- GIVEN DATA:
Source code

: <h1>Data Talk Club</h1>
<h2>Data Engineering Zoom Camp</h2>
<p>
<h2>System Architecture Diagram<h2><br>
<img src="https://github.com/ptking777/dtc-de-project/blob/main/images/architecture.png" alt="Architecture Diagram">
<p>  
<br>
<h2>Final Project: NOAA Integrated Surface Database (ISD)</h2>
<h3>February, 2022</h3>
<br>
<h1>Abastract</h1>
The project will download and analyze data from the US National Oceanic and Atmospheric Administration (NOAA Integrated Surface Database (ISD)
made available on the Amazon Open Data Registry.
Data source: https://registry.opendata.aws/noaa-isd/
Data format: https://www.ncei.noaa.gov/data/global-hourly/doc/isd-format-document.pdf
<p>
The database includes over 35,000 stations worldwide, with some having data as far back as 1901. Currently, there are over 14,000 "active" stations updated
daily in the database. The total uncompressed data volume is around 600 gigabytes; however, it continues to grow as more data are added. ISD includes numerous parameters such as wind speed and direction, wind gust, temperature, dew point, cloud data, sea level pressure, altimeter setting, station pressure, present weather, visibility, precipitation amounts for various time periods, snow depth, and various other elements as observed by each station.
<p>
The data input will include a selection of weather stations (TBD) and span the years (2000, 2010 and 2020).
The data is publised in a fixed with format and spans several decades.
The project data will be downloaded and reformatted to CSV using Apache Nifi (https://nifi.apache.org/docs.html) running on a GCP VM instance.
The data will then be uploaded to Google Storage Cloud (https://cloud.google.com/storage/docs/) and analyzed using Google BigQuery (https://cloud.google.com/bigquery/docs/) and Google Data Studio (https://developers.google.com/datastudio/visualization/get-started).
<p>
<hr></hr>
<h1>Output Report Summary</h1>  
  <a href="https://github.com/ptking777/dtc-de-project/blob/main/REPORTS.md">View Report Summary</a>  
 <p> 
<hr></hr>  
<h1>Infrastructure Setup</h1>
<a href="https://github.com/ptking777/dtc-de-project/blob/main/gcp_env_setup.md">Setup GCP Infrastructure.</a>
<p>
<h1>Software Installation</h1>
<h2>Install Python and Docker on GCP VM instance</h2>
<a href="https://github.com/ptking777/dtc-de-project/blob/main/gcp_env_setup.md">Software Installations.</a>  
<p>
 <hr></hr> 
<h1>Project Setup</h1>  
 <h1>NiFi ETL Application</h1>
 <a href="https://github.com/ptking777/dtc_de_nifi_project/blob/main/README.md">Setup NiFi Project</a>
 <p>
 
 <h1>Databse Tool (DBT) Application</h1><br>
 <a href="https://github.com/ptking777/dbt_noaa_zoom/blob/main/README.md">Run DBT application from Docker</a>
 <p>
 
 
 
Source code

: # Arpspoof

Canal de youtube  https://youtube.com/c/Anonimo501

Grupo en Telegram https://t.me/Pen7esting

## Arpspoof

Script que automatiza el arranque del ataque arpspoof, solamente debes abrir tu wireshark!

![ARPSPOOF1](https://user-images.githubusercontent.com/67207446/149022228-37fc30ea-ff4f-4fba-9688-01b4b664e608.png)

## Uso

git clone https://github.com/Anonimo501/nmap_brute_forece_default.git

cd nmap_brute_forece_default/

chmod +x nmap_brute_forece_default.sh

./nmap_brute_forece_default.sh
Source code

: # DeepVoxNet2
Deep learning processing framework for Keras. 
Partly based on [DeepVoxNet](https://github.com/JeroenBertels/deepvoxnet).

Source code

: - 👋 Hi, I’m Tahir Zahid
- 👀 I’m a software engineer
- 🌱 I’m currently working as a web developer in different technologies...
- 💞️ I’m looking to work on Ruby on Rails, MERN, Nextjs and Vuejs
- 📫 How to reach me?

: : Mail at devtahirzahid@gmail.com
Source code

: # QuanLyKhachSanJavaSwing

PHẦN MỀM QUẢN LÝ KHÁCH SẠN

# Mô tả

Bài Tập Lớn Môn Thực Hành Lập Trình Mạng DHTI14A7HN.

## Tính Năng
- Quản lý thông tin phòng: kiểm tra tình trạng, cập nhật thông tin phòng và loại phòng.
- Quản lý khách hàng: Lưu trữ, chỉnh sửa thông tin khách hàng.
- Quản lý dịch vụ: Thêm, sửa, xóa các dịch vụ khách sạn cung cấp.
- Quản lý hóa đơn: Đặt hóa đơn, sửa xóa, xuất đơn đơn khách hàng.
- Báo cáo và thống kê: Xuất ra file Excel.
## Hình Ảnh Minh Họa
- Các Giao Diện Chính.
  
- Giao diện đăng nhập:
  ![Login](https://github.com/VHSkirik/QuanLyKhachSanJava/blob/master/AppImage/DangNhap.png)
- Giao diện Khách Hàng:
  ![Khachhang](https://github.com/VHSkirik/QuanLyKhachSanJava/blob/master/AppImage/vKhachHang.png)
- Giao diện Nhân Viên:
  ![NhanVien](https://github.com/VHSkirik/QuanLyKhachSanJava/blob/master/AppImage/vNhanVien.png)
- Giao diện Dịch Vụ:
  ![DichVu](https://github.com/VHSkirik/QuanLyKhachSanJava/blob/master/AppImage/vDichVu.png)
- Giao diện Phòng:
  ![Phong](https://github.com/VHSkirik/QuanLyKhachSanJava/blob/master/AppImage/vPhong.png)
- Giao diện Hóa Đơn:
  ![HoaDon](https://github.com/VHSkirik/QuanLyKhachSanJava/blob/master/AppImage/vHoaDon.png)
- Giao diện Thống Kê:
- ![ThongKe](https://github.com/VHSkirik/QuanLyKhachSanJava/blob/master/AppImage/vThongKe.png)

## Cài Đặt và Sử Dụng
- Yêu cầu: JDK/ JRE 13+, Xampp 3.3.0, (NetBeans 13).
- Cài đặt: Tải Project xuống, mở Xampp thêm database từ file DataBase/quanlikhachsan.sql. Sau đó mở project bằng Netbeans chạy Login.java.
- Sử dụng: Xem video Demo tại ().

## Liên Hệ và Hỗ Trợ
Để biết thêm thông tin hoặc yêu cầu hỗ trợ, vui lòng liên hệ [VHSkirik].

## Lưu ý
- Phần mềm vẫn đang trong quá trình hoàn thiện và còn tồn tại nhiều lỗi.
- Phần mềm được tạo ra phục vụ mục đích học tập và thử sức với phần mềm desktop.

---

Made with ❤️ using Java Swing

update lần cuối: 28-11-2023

- EXERCISE AIM: Filter the entries down to the lines with the word "Docker" in them, and copy those lines.

- ANSWER TO THE PROBLEM:
<h2>Install Python and Docker on GCP VM instance</h2>
 <a href="https://github.com/ptking777/dbt_noaa_zoom/blob/main/README.md">Run DBT application from Docker</a>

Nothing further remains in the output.